Scan the lines below; pull out those with "align".

Supplied entries:
....

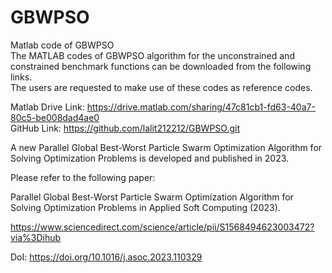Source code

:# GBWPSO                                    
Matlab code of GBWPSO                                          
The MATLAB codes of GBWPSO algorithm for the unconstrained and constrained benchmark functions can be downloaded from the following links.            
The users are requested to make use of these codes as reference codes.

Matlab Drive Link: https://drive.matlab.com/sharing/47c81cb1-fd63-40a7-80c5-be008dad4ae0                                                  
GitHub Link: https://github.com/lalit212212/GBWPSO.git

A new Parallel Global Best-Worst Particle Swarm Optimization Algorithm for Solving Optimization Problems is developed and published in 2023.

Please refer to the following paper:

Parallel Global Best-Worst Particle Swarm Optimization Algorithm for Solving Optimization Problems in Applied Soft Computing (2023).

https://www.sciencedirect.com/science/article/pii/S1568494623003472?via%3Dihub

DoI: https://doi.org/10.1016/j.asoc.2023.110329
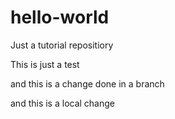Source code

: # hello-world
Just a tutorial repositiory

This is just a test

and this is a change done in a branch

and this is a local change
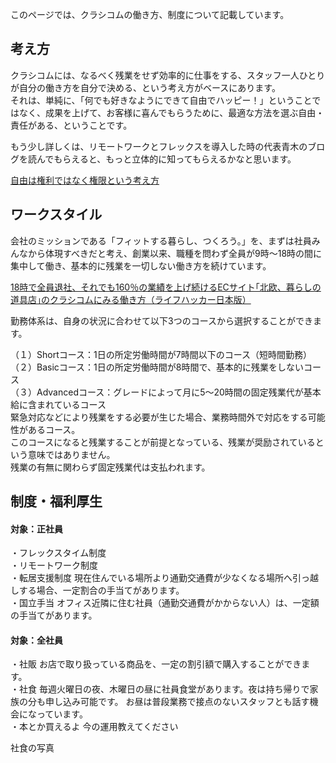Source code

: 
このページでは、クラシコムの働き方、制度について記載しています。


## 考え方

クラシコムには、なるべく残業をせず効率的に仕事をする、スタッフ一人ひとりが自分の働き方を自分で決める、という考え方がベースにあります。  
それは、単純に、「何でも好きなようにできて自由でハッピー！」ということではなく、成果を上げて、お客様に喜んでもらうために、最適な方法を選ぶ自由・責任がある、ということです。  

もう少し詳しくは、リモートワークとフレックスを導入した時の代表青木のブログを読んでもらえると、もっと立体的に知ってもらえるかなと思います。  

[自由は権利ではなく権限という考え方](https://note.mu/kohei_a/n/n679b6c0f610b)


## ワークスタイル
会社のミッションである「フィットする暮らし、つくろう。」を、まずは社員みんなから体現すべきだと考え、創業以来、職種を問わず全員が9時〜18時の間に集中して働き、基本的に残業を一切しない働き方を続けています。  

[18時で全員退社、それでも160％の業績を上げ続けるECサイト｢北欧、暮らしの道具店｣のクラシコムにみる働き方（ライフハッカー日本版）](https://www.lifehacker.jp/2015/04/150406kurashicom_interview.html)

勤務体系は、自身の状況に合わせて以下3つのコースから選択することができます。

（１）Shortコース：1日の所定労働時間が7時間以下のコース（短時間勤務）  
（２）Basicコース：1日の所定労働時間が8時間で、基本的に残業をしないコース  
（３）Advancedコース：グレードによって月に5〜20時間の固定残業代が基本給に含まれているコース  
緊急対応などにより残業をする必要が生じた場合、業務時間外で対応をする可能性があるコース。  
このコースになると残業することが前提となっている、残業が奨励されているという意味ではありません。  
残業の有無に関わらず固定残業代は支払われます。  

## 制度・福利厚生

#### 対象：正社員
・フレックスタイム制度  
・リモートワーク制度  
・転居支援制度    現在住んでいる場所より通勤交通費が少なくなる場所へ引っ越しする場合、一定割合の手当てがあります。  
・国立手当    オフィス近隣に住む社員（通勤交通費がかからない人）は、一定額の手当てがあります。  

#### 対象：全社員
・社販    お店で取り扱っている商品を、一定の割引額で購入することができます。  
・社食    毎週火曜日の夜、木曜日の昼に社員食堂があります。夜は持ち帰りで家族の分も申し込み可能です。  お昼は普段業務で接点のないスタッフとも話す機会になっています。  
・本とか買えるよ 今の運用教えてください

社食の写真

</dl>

....

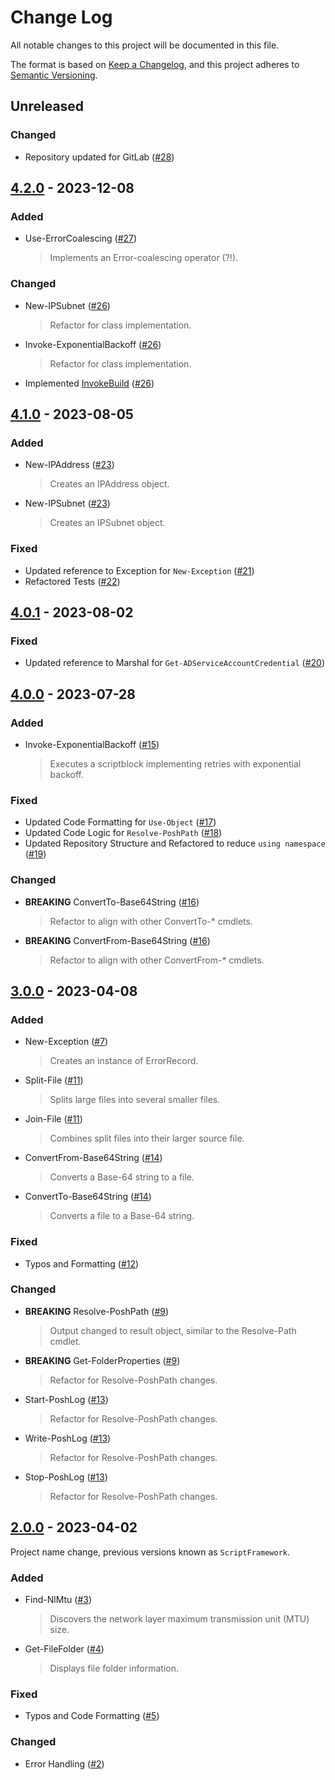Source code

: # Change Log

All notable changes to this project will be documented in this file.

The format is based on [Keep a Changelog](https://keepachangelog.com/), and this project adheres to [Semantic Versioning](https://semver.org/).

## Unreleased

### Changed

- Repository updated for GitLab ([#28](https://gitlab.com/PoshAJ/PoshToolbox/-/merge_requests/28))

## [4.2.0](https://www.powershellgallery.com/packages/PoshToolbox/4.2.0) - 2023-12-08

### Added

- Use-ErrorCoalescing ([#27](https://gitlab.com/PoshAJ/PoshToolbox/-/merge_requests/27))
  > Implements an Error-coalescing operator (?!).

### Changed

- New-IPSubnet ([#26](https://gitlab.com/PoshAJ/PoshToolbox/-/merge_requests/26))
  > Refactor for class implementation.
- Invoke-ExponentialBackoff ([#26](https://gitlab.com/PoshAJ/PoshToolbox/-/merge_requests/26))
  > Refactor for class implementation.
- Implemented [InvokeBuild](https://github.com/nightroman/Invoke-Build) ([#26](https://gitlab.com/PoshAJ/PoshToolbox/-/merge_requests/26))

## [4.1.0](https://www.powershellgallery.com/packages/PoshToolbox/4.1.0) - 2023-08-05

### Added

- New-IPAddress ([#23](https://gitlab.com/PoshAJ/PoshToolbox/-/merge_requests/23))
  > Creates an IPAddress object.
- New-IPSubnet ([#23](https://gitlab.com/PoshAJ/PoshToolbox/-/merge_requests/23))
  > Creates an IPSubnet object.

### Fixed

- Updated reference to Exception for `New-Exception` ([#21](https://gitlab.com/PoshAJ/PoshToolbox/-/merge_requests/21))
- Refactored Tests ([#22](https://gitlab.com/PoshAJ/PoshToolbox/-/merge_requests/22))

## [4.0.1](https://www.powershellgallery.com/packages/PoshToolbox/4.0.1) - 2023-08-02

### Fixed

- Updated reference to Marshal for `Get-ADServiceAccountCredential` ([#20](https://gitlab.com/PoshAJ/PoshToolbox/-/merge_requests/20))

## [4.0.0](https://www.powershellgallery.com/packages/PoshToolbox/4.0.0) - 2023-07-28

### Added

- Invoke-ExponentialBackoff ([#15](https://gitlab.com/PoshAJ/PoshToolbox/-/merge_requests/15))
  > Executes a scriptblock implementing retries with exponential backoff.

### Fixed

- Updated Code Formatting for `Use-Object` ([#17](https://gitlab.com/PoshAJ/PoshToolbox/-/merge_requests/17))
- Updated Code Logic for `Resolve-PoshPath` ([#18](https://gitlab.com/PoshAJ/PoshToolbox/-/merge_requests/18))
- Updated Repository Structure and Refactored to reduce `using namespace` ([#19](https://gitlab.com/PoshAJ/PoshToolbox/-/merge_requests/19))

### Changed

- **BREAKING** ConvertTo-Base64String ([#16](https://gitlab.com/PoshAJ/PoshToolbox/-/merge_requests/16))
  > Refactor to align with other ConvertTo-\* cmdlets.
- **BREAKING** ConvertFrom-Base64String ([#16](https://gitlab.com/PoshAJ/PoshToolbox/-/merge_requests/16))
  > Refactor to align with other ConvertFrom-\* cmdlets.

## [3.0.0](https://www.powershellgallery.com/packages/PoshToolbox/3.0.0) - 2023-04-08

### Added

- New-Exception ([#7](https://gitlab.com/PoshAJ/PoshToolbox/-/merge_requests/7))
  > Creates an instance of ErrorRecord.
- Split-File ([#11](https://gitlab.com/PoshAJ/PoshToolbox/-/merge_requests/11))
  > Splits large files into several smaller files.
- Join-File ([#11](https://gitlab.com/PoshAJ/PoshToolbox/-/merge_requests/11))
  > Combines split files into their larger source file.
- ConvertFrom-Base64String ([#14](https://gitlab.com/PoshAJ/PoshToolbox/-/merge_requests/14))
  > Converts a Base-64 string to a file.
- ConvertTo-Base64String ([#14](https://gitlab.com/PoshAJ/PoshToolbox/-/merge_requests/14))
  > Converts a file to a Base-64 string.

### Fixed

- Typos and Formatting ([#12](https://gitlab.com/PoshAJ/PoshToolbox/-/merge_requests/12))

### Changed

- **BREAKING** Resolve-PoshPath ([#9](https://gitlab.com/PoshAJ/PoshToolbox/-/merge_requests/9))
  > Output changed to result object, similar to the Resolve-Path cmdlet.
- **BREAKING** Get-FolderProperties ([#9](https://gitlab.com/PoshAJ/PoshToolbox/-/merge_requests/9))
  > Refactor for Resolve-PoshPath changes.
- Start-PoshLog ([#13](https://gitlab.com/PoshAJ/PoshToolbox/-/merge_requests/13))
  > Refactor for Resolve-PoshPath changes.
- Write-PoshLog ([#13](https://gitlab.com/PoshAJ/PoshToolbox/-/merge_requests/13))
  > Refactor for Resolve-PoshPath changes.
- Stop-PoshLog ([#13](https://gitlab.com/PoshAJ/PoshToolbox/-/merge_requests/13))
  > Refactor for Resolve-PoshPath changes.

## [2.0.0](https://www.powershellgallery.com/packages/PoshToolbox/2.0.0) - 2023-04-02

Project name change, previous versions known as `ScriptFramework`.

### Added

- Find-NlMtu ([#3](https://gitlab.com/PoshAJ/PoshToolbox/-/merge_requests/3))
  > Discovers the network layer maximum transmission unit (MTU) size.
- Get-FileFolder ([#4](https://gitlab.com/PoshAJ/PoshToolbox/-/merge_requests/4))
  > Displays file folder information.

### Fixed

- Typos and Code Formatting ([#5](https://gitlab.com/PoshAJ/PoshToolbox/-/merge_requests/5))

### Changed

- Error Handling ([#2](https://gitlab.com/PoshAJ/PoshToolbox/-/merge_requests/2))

....

Answer for the task:
  > Refactor to align with other ConvertTo-\* cmdlets.
  > Refactor to align with other ConvertFrom-\* cmdlets.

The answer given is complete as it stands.